Detalhes que importam

Pequenos detalhes a um estudante cisgênero (que é aquele que se identifica com o gênero biológico) como ir ao banheiro ou responder a chamada são grandes desafios a serem enfrentados pelos jovens trans. Assim que se entendeu homem trans, Gael Elias Martins, de 16 anos, teve medo de contar para as pessoas sobre sua identidade de gênero e passar por constrangimentos provocados pelas outras pessoas. 

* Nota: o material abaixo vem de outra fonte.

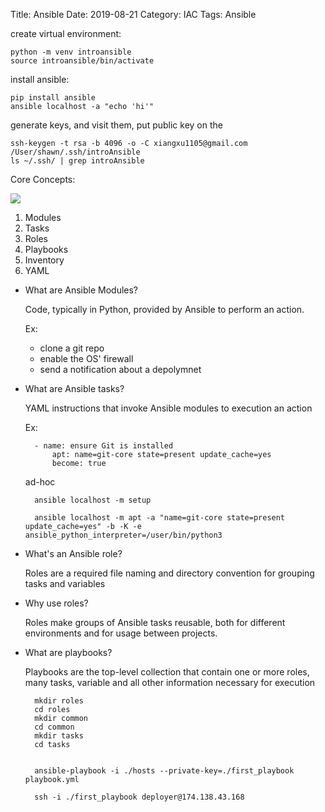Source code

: Title: Ansible
Date: 2019-08-21
Category: IAC
Tags: Ansible

create virtual environment:

    python -m venv introansible
    source introansible/bin/activate

install ansible:

    pip install ansible
    ansible localhost -a "echo 'hi'"

generate keys, and visit them,
put public key on the 

    ssh-keygen -t rsa -b 4096 -o -C xiangxu1105@gmail.com
    /User/shawn/.ssh/introAnsible
    ls ~/.ssh/ | grep introAnsible

Core Concepts:

![](Untitled-6ef287d1-d882-4e4a-8086-37374d6cb121.png)

1. Modules
2. Tasks
3. Roles
4. Playbooks
5. Inventory
6. YAML

- What are Ansible Modules?

    Code, typically in Python, provided by Ansible to perform an action.

    Ex:

    - clone a git repo
    - enable the OS' firewall
    - send a notification about a depolymnet
- What are Ansible tasks?

    YAML instructions that invoke Ansible modules to execution an action

    Ex:

        - name: ensure Git is installed
        	apt: name=git-core state=present update_cache=yes
        	become: true

    ad-hoc

        ansible localhost -m setup
        
        ansible localhost -m apt -a "name=git-core state=present update_cache=yes" -b -K -e ansible_python_interpreter=/user/bin/python3

- What's an Ansible role?

    Roles are a required file naming and directory convention for grouping tasks and variables

- Why use roles?

    Roles make groups of Ansible tasks reusable, both for different environments and for usage between projects.

- What are playbooks?

    Playbooks are the top-level collection that contain one or more roles, many tasks, variable and all other information necessary for execution

        mkdir roles
        cd roles
        mkdir common
        cd common
        mkdir tasks
        cd tasks
        

        ansible-playbook -i ./hosts --private-key=./first_playbook playbook.yml

        ssh -i ./first_playbook deployer@174.138.43.168


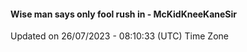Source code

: #### Wise man says only fool rush in - McKidKneeKaneSir
Updated on 26/07/2023 - 08:10:33 (UTC) Time Zone
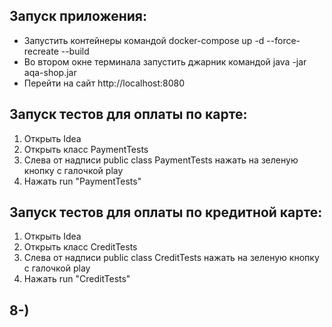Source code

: ## Запуск приложения:

+ Запустить контейнеры командой docker-compose up -d --force-recreate --build
+ Во втором окне терминала запустить джарник командой java -jar aqa-shop.jar
+ Перейти на сайт http://localhost:8080

## Запуск тестов для оплаты по карте:

1. Открыть Idea
2. Открыть класс PaymentTests
3. Слева от надписи public class PaymentTests нажать на зеленую кнопку с галочкой play
4. Нажать run "PaymentTests"

## Запуск тестов для оплаты по кредитной карте:

1. Открыть Idea
2. Открыть класс CreditTests
3. Слева от надписи public class CreditTests нажать на зеленую кнопку с галочкой play
4. Нажать run "CreditTests"

##  8-)

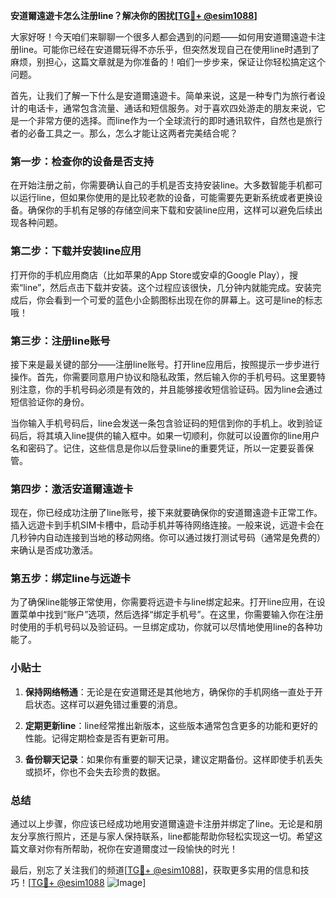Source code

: **安道爾遠遊卡怎么注册line？解决你的困扰[[TG💪+ @esim1088](https://t.me/s/esim1088)]**

大家好呀！今天咱们来聊聊一个很多人都会遇到的问题——如何用安道爾遠遊卡注册line。可能你已经在安道爾玩得不亦乐乎，但突然发现自己在使用line时遇到了麻烦，别担心，这篇文章就是为你准备的！咱们一步步来，保证让你轻松搞定这个问题。

首先，让我们了解一下什么是安道爾遠遊卡。简单来说，这是一种专门为旅行者设计的电话卡，通常包含流量、通话和短信服务。对于喜欢四处游走的朋友来说，它是一个非常方便的选择。而line作为一个全球流行的即时通讯软件，自然也是旅行者的必备工具之一。那么，怎么才能让这两者完美结合呢？

### 第一步：检查你的设备是否支持

在开始注册之前，你需要确认自己的手机是否支持安装line。大多数智能手机都可以运行line，但如果你使用的是比较老款的设备，可能需要先更新系统或者更换设备。确保你的手机有足够的存储空间来下载和安装line应用，这样可以避免后续出现各种问题。

### 第二步：下载并安装line应用

打开你的手机应用商店（比如苹果的App Store或安卓的Google Play），搜索“line”，然后点击下载并安装。这个过程应该很快，几分钟内就能完成。安装完成后，你会看到一个可爱的蓝色小企鹅图标出现在你的屏幕上。这可是line的标志哦！

### 第三步：注册line账号

接下来是最关键的部分——注册line账号。打开line应用后，按照提示一步步进行操作。首先，你需要同意用户协议和隐私政策，然后输入你的手机号码。这里要特别注意，你的手机号码必须是有效的，并且能够接收短信验证码。因为line会通过短信验证你的身份。

当你输入手机号码后，line会发送一条包含验证码的短信到你的手机上。收到验证码后，将其填入line提供的输入框中。如果一切顺利，你就可以设置你的line用户名和密码了。记住，这些信息是你以后登录line的重要凭证，所以一定要妥善保管。

### 第四步：激活安道爾遠遊卡

现在，你已经成功注册了line账号，接下来就要确保你的安道爾遠遊卡正常工作。插入远遊卡到手机SIM卡槽中，启动手机并等待网络连接。一般来说，远遊卡会在几秒钟内自动连接到当地的移动网络。你可以通过拨打测试号码（通常是免费的）来确认是否成功激活。

### 第五步：绑定line与远遊卡

为了确保line能够正常使用，你需要将远遊卡与line绑定起来。打开line应用，在设置菜单中找到“账户”选项，然后选择“绑定手机号”。在这里，你需要输入你在注册时使用的手机号码以及验证码。一旦绑定成功，你就可以尽情地使用line的各种功能了。

### 小贴士

1. **保持网络畅通**：无论是在安道爾还是其他地方，确保你的手机网络一直处于开启状态。这样可以避免错过重要的消息。
   
2. **定期更新line**：line经常推出新版本，这些版本通常包含更多的功能和更好的性能。记得定期检查是否有更新可用。

3. **备份聊天记录**：如果你有重要的聊天记录，建议定期备份。这样即使手机丢失或损坏，你也不会失去珍贵的数据。

### 总结

通过以上步骤，你应该已经成功地用安道爾遠遊卡注册并绑定了line。无论是和朋友分享旅行照片，还是与家人保持联系，line都能帮助你轻松实现这一切。希望这篇文章对你有所帮助，祝你在安道爾度过一段愉快的时光！

最后，别忘了关注我们的频道[[TG💪+ @esim1088](https://t.me/s/esim1088)]，获取更多实用的信息和技巧！[[TG💪+ @esim1088](https://t.me/s/esim1088) ![Image](https://i.postimg.cc/4NQfJmqS/Snipaste-2025-05-13-00-14-12.png)]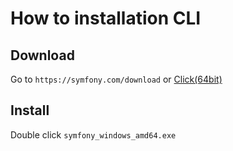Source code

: # How to installation CLI

## Download

Go to `https://symfony.com/download` or <a href="https://github.com/symfony/cli/releases/download/v4.12.8/symfony_windows_amd64.exe">Click(64bit)</a>

## Install

Double click `symfony_windows_amd64.exe`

(Foto: Gael Elias Martins)

Gael sofre dificuldades para ir ao banheiro, afinal ele ainda usa o feminino. “Sempre vejo olhares diferentes para a minha presença”, diz o estudante do 2° anos do ensino médio da Escola Estadual de Ensino Profissional Marly Ferreira Martins em Caucaia (CE).

Já a estudante Mariah Morgado, de 17 anos, conta que não pode utilizar o banheiro feminino na Escola Futuro VIP no Rio de Janeiro (RJ), onde estuda o 3° ano. O argumento utilizado é que alguns pais de outros alunos “não entenderiam”. Como alternativa, disponibilizaram um banheiro exclusivo para a estudante: “Não acho o ideal, pois sou uma menina normal”.

(Foto: Mariah Morgado)

A Pesquisa Nacional sobre o Ambiente Educacional no Brasil, divulgada em 2017, diz que 73% dos estudantes que se declararam LGBTs foram agredidos verbalmente. Outros 36% relataram ter sido vítima de agressões físicas. 

Para Kátia Souto, especialista em saúde coletiva, a LGBTfobia afeta também a saúde mental da população LGBT. “A LGBTfobia mata e adoece. A saúde mental é uma das consequências desse processo. Viver numa sociedade que discrimina sua orientação sexual e identidade de gênero só pode adoecer, não apenas quem é discriminado, mas toda a sociedade”, afirma a especialista. Políticas públicas que fortaleçam o respeito pela diversidade são fundamentais para reparar esses danos, segundo Kátia.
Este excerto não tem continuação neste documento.